Re:They don't make em like they used to (Score:3, Insightful)
And before people start talking about executable permissions etc, recall that to become infected here you had to *unzip* a file and then *execute* it. What's the solution?
If you make people jump through hoops to execute an attachment then people will just use a different client (and at work their sysadmins won't want 50 phone calls a day asking why they can't open their Word docs). The best thing I can think of would be to flash up an alert saying nothing other than "this file is executable/may contain macros/whatever and so could be a virus"...but most people will ignore it (after all, my friend who sent the email to me told me I had to OK that screen in order to make the game work) and after a while, the whole clicking through becomes second nature.
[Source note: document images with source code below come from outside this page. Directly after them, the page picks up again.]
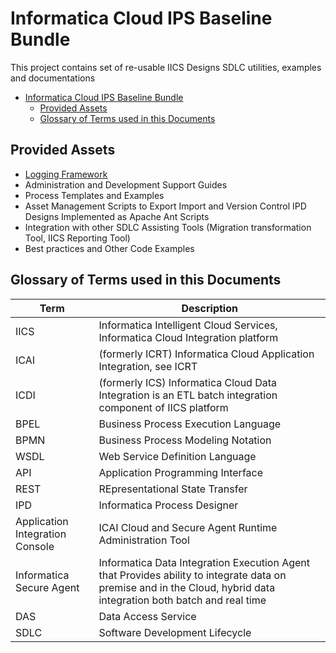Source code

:# Informatica Cloud IPS Baseline Bundle 

This project contains set of re-usable IICS Designs SDLC utilities, examples and documentations

<!-- TOC -->

- [Informatica Cloud IPS Baseline Bundle](#informatica-cloud-ips-baseline-bundle)
    - [Provided Assets](#provided-assets)
    - [Glossary of Terms used in this Documents](#glossary-of-terms-used-in-this-documents)

<!-- /TOC -->

## Provided Assets

- [Logging Framework](doc/logging_framework.md)
- Administration and Development Support Guides
- Process Templates and Examples
- Asset Management Scripts to Export Import and Version Control IPD Designs Implemented as Apache Ant Scripts
- Integration with other SDLC Assisting Tools (Migration transformation Tool, IICS Reporting Tool)
- Best practices and Other Code Examples

## Glossary of Terms used in this Documents

| Term                            | Description                                                                                                                                                        |
|---------------------------------|--------------------------------------------------------------------------------------------------------------------------------------------------------------------|
| IICS                            | Informatica Intelligent Cloud Services, Informatica Cloud Integration platform                                                                                     |
| ICAI                            | (formerly ICRT) Informatica Cloud Application Integration, see ICRT                                                                                                |
| ICDI                            | (formerly ICS) Informatica Cloud Data Integration is an ETL batch integration component of IICS platform                                                           |
| BPEL                            | Business Process Execution Language                                                                                                                                |
| BPMN                            | Business Process Modeling Notation                                                                                                                                 |
| WSDL                            | Web Service Definition Language                                                                                                                                    |
| API                             | Application Programming Interface                                                                                                                                  |
| REST                            | REpresentational State Transfer                                                                                                                                    |
| IPD                             | Informatica Process Designer                                                                                                                                       |
| Application Integration Console | ICAI Cloud and Secure Agent Runtime Administration Tool                                                                                                            |
| Informatica Secure Agent        | Informatica Data Integration Execution Agent that Provides ability to integrate data on premise and in the Cloud, hybrid data integration both batch and real time |
| DAS                             | Data Access Service                                                                                                                                                |
| SDLC                            | Software Development Lifecycle                                                                                                                                     |

[alert_service_help]: https://network.informatica.com/onlinehelp/IICS/prod/CAI/en/index.htm#page/cai-aae-monitor/System_Services.html
[development_setup]: https://github.com/jbrazda/Informatica/blob/master/Guides/InformaticaCloud/set_development_environment.md
[iics_cli]: https://network.informatica.com/docs/DOC-18245
[ipd_install_guide]: https://github.com/jbrazda/Informatica/blob/master/Guides/InformaticaCloud/install_process_developer.md
[iics_urn_mappings]: https://network.informatica.com/onlinehelp/IICS/prod/CAI/en/cai-aae-monitor/URN_Mappings.html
The only solution, therefore, is education. and as Glyndwr has just said, that's not proving to be too much of a silver bullet either.
Re:should microsoft be blamed this time? (Score:4, Insightful)
> rm -rf ~ &
> echo "You are not supposed to run scripts from the net without reviewing them"
1) Then make the user save the script to disk (easy).
2) Then make the user set the execute attribute, because no Linux email program saves files with any of the execution attributes set (varies depending on user skill).
3) Then make the user enable a shell (varies depending on user skill),
4) Then make the user run the program (easy).
Under Windows, you usually just skip directly to step 4.
Writing a destructive Linux program is easy (you provided one). Getting it to propagate is hard. Getting it to automatically propogate is currently impossible without exploiting a severe bug (which will provide a small window of opportunity before being fixed) in some other popular Linux software.
Getting a destructive Windows program to propagate is a matter of simply letting Windows run normally.
Re:Using Internet Traffic Data to Predict Worms? (Score:3, Insightful)
Then you also have the newbies who feel they have to forward *everything* they get to *everyone* they know, further slowing down the net.
The "cure" might be worse than the disease.
Re:email will soon be rendered useless ? (Score:1, Insightful)
PISS OFF AND DIE!
Quality! (Score:5, Insightful)
a) Pay $300 to have someone look at it and, eventually, tell me it's not really a bug
b) Write a worm, and make sure it gets fixed within a few days.
Re:email will soon be rendered useless ? (Score:3, Insightful)
In particular, don't attach Word files. The vast majority of these could simply have the page or two of text pasted into the email message. Much easier to file and keep track of than a huge pile of Word documents. I'd like to say just use ASCII text, don't waste everyone's time dicking around with fonts and colours for simple correspondence, not to mention cute images.